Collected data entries
Start of Block

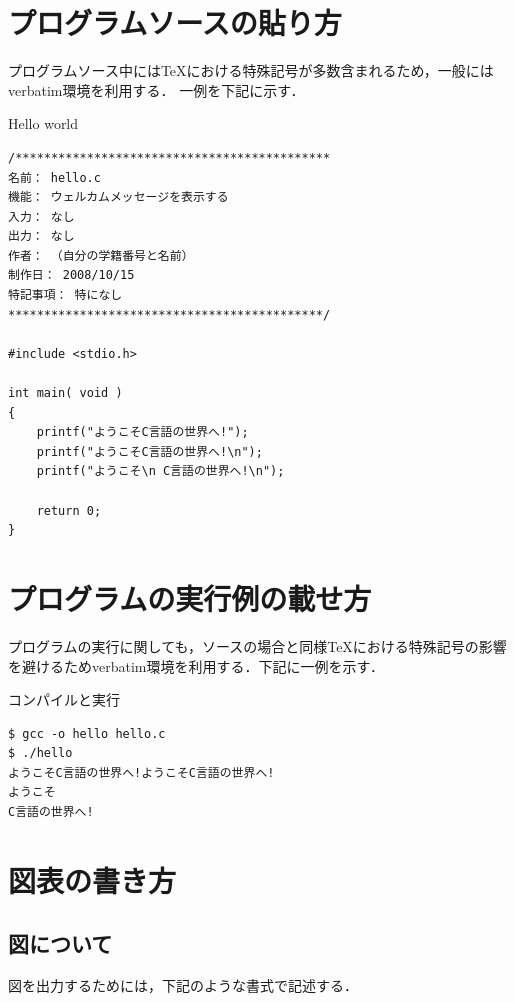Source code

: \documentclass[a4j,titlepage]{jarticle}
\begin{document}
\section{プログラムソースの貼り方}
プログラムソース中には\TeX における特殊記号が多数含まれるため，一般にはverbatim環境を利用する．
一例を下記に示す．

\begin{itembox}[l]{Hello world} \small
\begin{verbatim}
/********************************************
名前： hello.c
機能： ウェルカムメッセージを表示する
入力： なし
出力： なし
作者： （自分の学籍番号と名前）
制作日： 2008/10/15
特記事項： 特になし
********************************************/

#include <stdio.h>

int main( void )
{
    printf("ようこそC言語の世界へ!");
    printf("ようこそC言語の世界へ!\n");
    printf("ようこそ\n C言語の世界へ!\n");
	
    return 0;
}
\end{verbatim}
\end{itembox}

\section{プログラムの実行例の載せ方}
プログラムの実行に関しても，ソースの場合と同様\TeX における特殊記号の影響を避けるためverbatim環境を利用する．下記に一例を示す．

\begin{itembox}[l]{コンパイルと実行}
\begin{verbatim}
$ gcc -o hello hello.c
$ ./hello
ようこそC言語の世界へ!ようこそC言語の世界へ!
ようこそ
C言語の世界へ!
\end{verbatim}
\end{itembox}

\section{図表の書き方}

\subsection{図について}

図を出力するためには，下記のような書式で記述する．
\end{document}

End of Block

— WHAT NEEDS TO BE DONE —
Repeat each record exactly as shown above, dropping all images.

— EXERCISE RESPONSE —
Source code

: \documentclass[a4j,titlepage]{jarticle}
\begin{document}
\section{プログラムソースの貼り方}
プログラムソース中には\TeX における特殊記号が多数含まれるため，一般にはverbatim環境を利用する．
一例を下記に示す．

\begin{itembox}[l]{Hello world} \small
\begin{verbatim}
/********************************************
名前： hello.c
機能： ウェルカムメッセージを表示する
入力： なし
出力： なし
作者： （自分の学籍番号と名前）
制作日： 2008/10/15
特記事項： 特になし
********************************************/

#include <stdio.h>

int main( void )
{
    printf("ようこそC言語の世界へ!");
    printf("ようこそC言語の世界へ!\n");
    printf("ようこそ\n C言語の世界へ!\n");
	
    return 0;
}
\end{verbatim}
\end{itembox}

\section{プログラムの実行例の載せ方}
プログラムの実行に関しても，ソースの場合と同様\TeX における特殊記号の影響を避けるためverbatim環境を利用する．下記に一例を示す．

\begin{itembox}[l]{コンパイルと実行}
\begin{verbatim}
$ gcc -o hello hello.c
$ ./hello
ようこそC言語の世界へ!ようこそC言語の世界へ!
ようこそ
C言語の世界へ!
\end{verbatim}
\end{itembox}

\section{図表の書き方}

\subsection{図について}

図を出力するためには，下記のような書式で記述する．
\end{document}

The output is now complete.